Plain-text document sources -
· · · ·
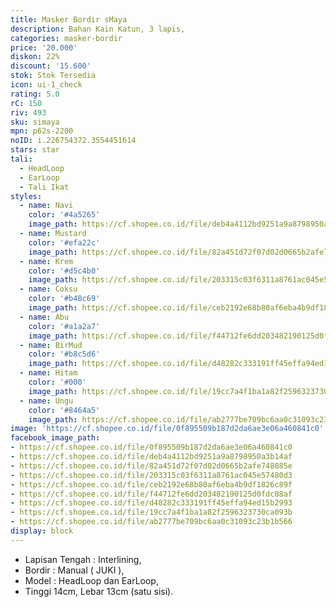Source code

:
 ```yaml
---
title: Masker Bordir sMaya
description: Bahan Kain Katun, 3 lapis,
categories: masker-bordir
price: '20.000'
diskon: 22%
discount: '15.600'
stok: Stok Tersedia
icon: ui-1_check
rating: 5.0
rC: 150
riv: 493
sku: simaya
mpn: p62s-2200
noID: i.226754372.3554451614
stars: star
tali:
  - HeadLoop
  - EarLoop
  - Tali Ikat
styles:
  - name: Navi
    color: '#4a5265'
    image_path: https://cf.shopee.co.id/file/deb4a4112bd9251a9a8798950a3b14af
  - name: Mustard
    color: '#efa22c'
    image_path: https://cf.shopee.co.id/file/82a451d72f07d02d0665b2afe748885e
  - name: Krem
    color: '#d5c4b0'
    image_path: https://cf.shopee.co.id/file/203315c03f6311a8761ac045e57480d3
  - name: Coksu
    color: '#b48c69'
    image_path: https://cf.shopee.co.id/file/ceb2192e68b80af6eba4b9df1826c89f
  - name: Abu
    color: '#a1a2a7'
    image_path: https://cf.shopee.co.id/file/f44712fe6dd203482190125d0fdc08af
  - name: BirMud
    color: '#b8c5d6'
    image_path: https://cf.shopee.co.id/file/d48282c333191ff45effa94ed15b2993
  - name: Hitam
    color: '#000'
    image_path: https://cf.shopee.co.id/file/19cc7a4f1ba1a82f2596323730ca093b
  - name: Ungu
    color: '#8464a5'
    image_path: https://cf.shopee.co.id/file/ab2777be709bc6aa0c31093c23b1b566
image: 'https://cf.shopee.co.id/file/0f895509b187d2da6ae3e06a460841c0'
facebook_image_path:
- https://cf.shopee.co.id/file/0f895509b187d2da6ae3e06a460841c0
- https://cf.shopee.co.id/file/deb4a4112bd9251a9a8798950a3b14af
- https://cf.shopee.co.id/file/82a451d72f07d02d0665b2afe748885e
- https://cf.shopee.co.id/file/203315c03f6311a8761ac045e57480d3
- https://cf.shopee.co.id/file/ceb2192e68b80af6eba4b9df1826c89f
- https://cf.shopee.co.id/file/f44712fe6dd203482190125d0fdc08af
- https://cf.shopee.co.id/file/d48282c333191ff45effa94ed15b2993
- https://cf.shopee.co.id/file/19cc7a4f1ba1a82f2596323730ca093b
- https://cf.shopee.co.id/file/ab2777be709bc6aa0c31093c23b1b566
display: block
---
```


- Lapisan Tengah : Interlining,
- Bordir : Manual ( JUKI ),
- Model : HeadLoop dan EarLoop,
- Tinggi 14cm, Lebar 13cm (satu sisi).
· · · ·
Task instructions -
What's needed is an exact copy of every entry, minus the pictures.

Exercise solution -
Source code

:
 ```yaml
---
title: Masker Bordir sMaya
description: Bahan Kain Katun, 3 lapis,
categories: masker-bordir
price: '20.000'
diskon: 22%
discount: '15.600'
stok: Stok Tersedia
icon: ui-1_check
rating: 5.0
rC: 150
riv: 493
sku: simaya
mpn: p62s-2200
noID: i.226754372.3554451614
stars: star
tali:
  - HeadLoop
  - EarLoop
  - Tali Ikat
styles:
  - name: Navi
    color: '#4a5265'
    image_path: https://cf.shopee.co.id/file/deb4a4112bd9251a9a8798950a3b14af
  - name: Mustard
    color: '#efa22c'
    image_path: https://cf.shopee.co.id/file/82a451d72f07d02d0665b2afe748885e
  - name: Krem
    color: '#d5c4b0'
    image_path: https://cf.shopee.co.id/file/203315c03f6311a8761ac045e57480d3
  - name: Coksu
    color: '#b48c69'
    image_path: https://cf.shopee.co.id/file/ceb2192e68b80af6eba4b9df1826c89f
  - name: Abu
    color: '#a1a2a7'
    image_path: https://cf.shopee.co.id/file/f44712fe6dd203482190125d0fdc08af
  - name: BirMud
    color: '#b8c5d6'
    image_path: https://cf.shopee.co.id/file/d48282c333191ff45effa94ed15b2993
  - name: Hitam
    color: '#000'
    image_path: https://cf.shopee.co.id/file/19cc7a4f1ba1a82f2596323730ca093b
  - name: Ungu
    color: '#8464a5'
    image_path: https://cf.shopee.co.id/file/ab2777be709bc6aa0c31093c23b1b566
image: 'https://cf.shopee.co.id/file/0f895509b187d2da6ae3e06a460841c0'
facebook_image_path:
- https://cf.shopee.co.id/file/0f895509b187d2da6ae3e06a460841c0
- https://cf.shopee.co.id/file/deb4a4112bd9251a9a8798950a3b14af
- https://cf.shopee.co.id/file/82a451d72f07d02d0665b2afe748885e
- https://cf.shopee.co.id/file/203315c03f6311a8761ac045e57480d3
- https://cf.shopee.co.id/file/ceb2192e68b80af6eba4b9df1826c89f
- https://cf.shopee.co.id/file/f44712fe6dd203482190125d0fdc08af
- https://cf.shopee.co.id/file/d48282c333191ff45effa94ed15b2993
- https://cf.shopee.co.id/file/19cc7a4f1ba1a82f2596323730ca093b
- https://cf.shopee.co.id/file/ab2777be709bc6aa0c31093c23b1b566
display: block
---
```


- Lapisan Tengah : Interlining,
- Bordir : Manual ( JUKI ),
- Model : HeadLoop dan EarLoop,
- Tinggi 14cm, Lebar 13cm (satu sisi).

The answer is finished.